(Saved data entries)

#####

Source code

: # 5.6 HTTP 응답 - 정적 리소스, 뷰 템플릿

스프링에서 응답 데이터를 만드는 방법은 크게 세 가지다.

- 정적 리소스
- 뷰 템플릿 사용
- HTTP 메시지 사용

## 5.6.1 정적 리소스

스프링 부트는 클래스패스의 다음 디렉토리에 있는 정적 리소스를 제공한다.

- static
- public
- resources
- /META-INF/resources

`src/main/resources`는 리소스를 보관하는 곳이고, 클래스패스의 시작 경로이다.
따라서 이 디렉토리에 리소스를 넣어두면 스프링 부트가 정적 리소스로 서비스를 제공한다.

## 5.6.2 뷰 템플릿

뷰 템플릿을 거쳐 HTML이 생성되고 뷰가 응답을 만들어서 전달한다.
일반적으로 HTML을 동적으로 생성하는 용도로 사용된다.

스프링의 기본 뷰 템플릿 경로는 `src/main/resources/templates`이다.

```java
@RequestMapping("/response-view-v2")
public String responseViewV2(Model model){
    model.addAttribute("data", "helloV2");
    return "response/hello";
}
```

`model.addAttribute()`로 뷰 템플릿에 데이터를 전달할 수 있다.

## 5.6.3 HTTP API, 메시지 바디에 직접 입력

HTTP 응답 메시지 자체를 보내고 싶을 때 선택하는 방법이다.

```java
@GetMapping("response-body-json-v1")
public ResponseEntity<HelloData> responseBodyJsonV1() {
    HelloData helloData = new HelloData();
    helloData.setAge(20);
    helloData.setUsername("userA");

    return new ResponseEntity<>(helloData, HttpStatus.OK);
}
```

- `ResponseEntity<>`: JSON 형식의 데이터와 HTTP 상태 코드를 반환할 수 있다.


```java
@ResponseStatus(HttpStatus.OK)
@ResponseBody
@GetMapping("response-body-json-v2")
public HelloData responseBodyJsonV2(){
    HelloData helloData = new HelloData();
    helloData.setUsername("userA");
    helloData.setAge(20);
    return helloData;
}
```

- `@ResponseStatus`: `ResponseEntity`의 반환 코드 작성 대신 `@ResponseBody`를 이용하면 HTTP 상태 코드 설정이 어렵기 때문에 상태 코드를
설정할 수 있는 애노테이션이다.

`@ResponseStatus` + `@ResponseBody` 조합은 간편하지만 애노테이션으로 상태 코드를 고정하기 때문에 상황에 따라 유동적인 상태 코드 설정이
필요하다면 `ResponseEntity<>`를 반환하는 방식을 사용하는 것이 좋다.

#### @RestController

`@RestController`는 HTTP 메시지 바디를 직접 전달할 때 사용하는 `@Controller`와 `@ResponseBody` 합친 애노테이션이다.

#####

WHAT YOU WILL DO: Using the entries above, give back exactly the line containing "- HTTP 메시지 사용", the line containing "## 5.6.2 뷰 템플릿", and every line between them, and nothing else.

TASK ANSWER:
- HTTP 메시지 사용

## 5.6.1 정적 리소스

스프링 부트는 클래스패스의 다음 디렉토리에 있는 정적 리소스를 제공한다.

- static
- public
- resources
- /META-INF/resources

`src/main/resources`는 리소스를 보관하는 곳이고, 클래스패스의 시작 경로이다.
따라서 이 디렉토리에 리소스를 넣어두면 스프링 부트가 정적 리소스로 서비스를 제공한다.

## 5.6.2 뷰 템플릿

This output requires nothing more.